Major F.G. Irwin (1828–1892) was born on 19 June 1828. On 8 November 1842, he enlisted in the Royal Sappers and Miners Corps when he was fourteen years old. Heparticipated in the Great Exhibition in 1851 and received a bronze medal. Irwin was made a mason on 3 June 1857 in the Gibraltar Lodge no325. Irwin remained in Gibraltar until 1862 and from there went to Malta. In 1866 he moved to Bristol. Having served in the ranks for almost twenty-four years, on 7 May 1866 Irwin was appointed Adjutant of the 1st Gloucestershire Engineer Volunteer Corps with the rank of Captain. He was to remain at Bristol until his death in 1893.

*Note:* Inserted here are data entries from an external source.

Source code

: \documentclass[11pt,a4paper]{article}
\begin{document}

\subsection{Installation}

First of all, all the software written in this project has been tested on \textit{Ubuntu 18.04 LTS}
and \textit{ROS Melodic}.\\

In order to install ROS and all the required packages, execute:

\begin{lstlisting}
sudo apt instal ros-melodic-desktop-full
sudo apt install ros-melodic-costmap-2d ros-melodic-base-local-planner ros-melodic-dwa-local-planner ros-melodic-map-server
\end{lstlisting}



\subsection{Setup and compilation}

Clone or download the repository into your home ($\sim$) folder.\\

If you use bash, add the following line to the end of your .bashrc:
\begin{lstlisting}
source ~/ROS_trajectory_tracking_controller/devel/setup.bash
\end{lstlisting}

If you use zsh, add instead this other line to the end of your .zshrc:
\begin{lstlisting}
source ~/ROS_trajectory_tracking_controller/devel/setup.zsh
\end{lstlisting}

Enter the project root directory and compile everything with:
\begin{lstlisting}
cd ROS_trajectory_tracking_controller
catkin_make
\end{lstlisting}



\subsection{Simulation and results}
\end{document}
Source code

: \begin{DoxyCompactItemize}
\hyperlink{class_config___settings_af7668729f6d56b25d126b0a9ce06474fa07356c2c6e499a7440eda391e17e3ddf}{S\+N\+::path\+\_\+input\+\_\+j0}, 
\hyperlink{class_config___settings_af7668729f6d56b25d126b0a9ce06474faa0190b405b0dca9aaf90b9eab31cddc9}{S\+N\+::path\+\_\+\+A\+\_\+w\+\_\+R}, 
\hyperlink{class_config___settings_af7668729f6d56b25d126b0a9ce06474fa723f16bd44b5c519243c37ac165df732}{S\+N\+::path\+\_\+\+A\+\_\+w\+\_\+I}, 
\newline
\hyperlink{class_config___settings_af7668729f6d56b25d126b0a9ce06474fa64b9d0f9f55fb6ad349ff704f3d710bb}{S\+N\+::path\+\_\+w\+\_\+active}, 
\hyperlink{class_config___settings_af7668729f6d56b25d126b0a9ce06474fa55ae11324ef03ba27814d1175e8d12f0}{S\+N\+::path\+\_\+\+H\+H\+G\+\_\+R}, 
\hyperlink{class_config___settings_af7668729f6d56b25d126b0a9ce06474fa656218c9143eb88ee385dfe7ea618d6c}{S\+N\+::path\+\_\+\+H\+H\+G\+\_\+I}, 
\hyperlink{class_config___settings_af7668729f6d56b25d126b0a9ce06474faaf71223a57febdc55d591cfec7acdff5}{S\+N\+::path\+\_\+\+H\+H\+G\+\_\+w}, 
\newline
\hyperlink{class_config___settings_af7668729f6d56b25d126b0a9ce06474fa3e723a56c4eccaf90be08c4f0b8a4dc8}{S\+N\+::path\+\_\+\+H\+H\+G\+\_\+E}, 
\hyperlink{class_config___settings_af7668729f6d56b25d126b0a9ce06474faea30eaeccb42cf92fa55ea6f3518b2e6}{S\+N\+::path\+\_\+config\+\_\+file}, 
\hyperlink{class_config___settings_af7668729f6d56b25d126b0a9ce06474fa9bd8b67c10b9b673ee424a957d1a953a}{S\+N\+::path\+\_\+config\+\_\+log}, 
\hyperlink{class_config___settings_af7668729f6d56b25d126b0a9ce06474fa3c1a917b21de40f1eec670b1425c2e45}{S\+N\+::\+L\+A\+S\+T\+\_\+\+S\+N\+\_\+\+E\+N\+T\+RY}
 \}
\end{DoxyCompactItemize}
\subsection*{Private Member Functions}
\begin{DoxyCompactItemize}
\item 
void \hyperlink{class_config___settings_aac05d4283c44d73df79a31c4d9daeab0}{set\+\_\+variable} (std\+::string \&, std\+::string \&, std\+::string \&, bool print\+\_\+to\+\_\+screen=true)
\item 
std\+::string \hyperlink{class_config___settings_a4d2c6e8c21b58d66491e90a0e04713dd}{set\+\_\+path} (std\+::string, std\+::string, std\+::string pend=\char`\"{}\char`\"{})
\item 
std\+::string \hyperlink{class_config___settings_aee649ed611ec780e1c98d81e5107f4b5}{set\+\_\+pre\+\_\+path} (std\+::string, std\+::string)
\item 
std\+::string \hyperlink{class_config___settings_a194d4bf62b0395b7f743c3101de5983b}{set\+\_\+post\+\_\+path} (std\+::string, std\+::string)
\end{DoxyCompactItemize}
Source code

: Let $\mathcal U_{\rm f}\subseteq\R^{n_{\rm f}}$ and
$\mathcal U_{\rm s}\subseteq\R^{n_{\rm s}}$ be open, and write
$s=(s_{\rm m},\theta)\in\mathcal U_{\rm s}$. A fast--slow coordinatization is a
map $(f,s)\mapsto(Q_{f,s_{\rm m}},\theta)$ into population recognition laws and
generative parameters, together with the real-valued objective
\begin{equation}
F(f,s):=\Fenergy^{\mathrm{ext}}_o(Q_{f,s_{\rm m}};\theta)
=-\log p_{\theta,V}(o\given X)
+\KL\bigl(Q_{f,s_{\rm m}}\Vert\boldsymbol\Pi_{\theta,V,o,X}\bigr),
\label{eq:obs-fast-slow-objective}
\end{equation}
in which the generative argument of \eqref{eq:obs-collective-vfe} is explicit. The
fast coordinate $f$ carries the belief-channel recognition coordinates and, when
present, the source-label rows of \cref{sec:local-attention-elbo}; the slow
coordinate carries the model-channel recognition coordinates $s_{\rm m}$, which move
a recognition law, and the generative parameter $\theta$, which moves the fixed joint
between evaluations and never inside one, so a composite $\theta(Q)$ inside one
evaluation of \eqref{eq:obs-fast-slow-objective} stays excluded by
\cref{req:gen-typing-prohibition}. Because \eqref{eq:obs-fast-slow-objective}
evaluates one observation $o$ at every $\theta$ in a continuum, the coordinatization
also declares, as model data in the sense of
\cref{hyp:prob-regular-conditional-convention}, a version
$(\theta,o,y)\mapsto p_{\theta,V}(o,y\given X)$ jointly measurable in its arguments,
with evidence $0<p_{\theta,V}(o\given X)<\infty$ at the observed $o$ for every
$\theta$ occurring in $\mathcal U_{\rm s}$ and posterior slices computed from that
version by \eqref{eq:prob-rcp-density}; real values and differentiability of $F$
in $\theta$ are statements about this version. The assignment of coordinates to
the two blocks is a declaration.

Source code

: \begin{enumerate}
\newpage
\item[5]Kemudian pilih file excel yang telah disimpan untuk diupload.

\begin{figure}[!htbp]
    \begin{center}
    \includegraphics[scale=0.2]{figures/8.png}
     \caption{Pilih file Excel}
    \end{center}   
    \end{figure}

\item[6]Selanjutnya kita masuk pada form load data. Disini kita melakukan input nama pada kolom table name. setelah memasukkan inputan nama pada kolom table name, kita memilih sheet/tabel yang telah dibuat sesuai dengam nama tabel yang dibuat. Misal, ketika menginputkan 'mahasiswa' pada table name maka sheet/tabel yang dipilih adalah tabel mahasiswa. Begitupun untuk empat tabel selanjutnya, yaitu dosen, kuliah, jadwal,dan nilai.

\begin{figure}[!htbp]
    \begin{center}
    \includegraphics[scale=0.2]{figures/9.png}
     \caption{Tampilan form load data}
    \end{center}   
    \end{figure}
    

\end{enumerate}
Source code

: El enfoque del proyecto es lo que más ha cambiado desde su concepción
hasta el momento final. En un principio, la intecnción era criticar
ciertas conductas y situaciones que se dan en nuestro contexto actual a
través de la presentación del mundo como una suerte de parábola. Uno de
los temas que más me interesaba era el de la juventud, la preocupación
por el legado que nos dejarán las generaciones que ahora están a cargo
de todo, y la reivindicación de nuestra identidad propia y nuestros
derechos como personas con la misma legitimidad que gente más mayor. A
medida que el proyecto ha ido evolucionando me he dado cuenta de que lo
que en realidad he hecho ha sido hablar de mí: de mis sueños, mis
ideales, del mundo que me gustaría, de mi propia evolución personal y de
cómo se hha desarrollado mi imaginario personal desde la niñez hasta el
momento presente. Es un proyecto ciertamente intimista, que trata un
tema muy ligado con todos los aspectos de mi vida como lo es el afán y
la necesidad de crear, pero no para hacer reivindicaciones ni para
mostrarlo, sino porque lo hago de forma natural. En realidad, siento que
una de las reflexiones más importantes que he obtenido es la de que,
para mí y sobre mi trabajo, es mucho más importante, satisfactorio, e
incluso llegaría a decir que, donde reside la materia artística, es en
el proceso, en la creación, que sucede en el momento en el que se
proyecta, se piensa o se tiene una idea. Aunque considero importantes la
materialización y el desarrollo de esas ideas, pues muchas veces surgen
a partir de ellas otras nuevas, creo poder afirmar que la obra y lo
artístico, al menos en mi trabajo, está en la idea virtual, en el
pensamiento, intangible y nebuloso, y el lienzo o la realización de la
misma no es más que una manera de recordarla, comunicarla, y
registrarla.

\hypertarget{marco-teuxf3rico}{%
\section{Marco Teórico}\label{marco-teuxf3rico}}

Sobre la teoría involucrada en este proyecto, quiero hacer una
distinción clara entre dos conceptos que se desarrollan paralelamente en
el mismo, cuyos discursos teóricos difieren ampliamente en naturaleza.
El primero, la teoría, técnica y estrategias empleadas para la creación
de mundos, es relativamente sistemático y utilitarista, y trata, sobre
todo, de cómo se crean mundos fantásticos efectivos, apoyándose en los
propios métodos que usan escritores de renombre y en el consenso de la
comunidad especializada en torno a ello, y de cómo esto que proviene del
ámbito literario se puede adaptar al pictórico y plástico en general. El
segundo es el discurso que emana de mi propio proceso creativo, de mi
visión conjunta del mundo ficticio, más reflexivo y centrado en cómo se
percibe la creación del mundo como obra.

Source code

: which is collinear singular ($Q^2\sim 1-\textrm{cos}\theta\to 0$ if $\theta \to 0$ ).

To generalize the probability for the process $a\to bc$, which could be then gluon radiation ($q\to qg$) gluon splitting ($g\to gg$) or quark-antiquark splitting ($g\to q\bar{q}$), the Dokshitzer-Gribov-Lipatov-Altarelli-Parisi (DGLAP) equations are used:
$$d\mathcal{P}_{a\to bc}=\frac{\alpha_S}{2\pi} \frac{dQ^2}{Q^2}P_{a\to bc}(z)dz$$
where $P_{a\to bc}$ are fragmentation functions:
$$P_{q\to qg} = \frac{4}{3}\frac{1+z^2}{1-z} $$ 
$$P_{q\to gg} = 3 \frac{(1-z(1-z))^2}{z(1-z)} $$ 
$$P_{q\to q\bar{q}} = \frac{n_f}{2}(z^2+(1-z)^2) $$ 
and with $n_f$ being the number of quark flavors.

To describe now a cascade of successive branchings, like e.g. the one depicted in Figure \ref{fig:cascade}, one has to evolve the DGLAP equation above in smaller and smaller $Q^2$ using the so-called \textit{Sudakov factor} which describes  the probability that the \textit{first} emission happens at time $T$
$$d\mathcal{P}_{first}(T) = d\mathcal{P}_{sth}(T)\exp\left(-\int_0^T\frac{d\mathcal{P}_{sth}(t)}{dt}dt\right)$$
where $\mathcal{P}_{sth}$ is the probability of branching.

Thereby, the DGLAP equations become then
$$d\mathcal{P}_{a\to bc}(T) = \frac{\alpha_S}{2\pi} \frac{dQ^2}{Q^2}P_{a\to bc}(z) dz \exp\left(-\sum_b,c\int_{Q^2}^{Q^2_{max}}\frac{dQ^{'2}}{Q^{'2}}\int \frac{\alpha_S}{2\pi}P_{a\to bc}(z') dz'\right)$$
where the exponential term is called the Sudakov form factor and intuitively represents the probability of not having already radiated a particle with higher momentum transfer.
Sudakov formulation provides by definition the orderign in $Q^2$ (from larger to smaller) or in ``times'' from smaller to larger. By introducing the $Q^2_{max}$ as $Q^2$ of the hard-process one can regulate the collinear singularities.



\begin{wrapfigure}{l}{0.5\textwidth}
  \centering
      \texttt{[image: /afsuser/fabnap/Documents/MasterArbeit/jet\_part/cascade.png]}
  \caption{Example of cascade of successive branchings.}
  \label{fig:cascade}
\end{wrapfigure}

A noteworthy Freemason and friend and correspondent to A.E. Waite, Wynn Westcott, Kenneth Mackenzie and William Woodman, Irwin also became Chief Adept of the Bristol College of the Societas Rosicruciana In Anglia. Most importantly, Irwin was a member of Kenneth MacKenzie’s “Fratres Lucis,” the Britainic branch of the Rosicrucian esoteric order that MacKenzie had been charged with founding, that later became the Hermetic Order of the Golden Dawn in 1888. This is clearly shown in the progression of Temples. MacKenzie’s temple was Temple number one, F.G. Irwin’s Hermanoubis Temple in Bristol number two, and Isis-Urania founded in 1888 by Woodman, Wescott, and MacGregor Mathers was number three, The Isis-Urania temple was founded, moreover, based on MacKenzie's Cipher Manuscripts, that had been obtained by Wescott from MacKenzie's widow following MacKenzie's death.